[Rendered images with source text]
• • • •
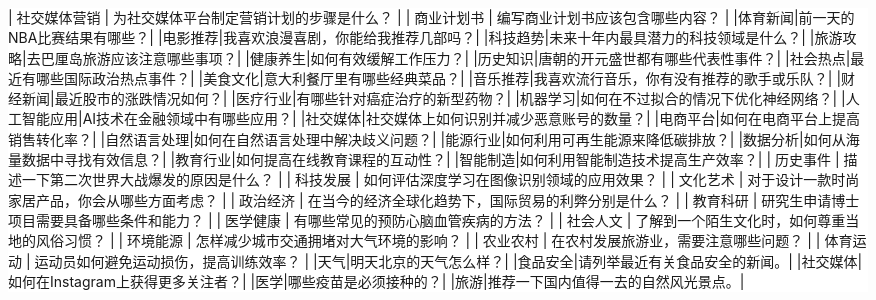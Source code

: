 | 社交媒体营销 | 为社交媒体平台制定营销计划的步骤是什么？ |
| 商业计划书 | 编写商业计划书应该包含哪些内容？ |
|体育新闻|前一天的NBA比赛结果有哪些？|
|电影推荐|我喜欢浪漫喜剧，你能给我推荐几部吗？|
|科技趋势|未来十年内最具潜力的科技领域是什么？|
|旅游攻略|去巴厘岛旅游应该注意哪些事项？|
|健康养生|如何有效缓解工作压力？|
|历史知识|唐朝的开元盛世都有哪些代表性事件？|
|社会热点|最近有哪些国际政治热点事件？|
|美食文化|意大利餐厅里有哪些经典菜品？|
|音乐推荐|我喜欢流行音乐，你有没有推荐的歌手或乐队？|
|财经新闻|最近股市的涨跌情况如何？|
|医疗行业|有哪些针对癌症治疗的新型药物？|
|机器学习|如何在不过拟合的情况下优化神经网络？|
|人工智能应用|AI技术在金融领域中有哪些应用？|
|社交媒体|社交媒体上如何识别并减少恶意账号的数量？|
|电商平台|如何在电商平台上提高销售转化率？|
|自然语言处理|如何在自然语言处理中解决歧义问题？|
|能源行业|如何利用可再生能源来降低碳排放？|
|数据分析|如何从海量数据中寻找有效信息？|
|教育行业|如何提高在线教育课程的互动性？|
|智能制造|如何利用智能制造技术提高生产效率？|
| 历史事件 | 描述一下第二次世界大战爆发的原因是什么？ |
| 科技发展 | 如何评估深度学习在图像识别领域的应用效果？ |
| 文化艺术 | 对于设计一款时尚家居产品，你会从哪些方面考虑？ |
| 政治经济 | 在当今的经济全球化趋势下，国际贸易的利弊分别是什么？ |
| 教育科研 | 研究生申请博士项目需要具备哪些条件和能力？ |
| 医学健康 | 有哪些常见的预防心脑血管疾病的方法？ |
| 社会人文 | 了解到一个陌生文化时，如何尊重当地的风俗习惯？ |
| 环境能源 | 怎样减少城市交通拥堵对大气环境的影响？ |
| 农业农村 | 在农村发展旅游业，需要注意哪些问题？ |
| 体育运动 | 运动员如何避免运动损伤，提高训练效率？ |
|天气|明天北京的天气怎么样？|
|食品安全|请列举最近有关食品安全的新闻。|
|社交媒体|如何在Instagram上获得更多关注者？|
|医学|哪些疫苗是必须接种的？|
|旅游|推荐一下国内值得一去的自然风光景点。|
• • • •
§ **About this task**
What are the lines from the one with "环境能源 | 怎样减少城市交通拥堵对大气环境的影响？ |" through the end of the records above? Set them down exactly, both ends included, and nothing else.

§ **Exercise answer**
| 环境能源 | 怎样减少城市交通拥堵对大气环境的影响？ |
| 农业农村 | 在农村发展旅游业，需要注意哪些问题？ |
| 体育运动 | 运动员如何避免运动损伤，提高训练效率？ |
|天气|明天北京的天气怎么样？|
|食品安全|请列举最近有关食品安全的新闻。|
|社交媒体|如何在Instagram上获得更多关注者？|
|医学|哪些疫苗是必须接种的？|
|旅游|推荐一下国内值得一去的自然风光景点。|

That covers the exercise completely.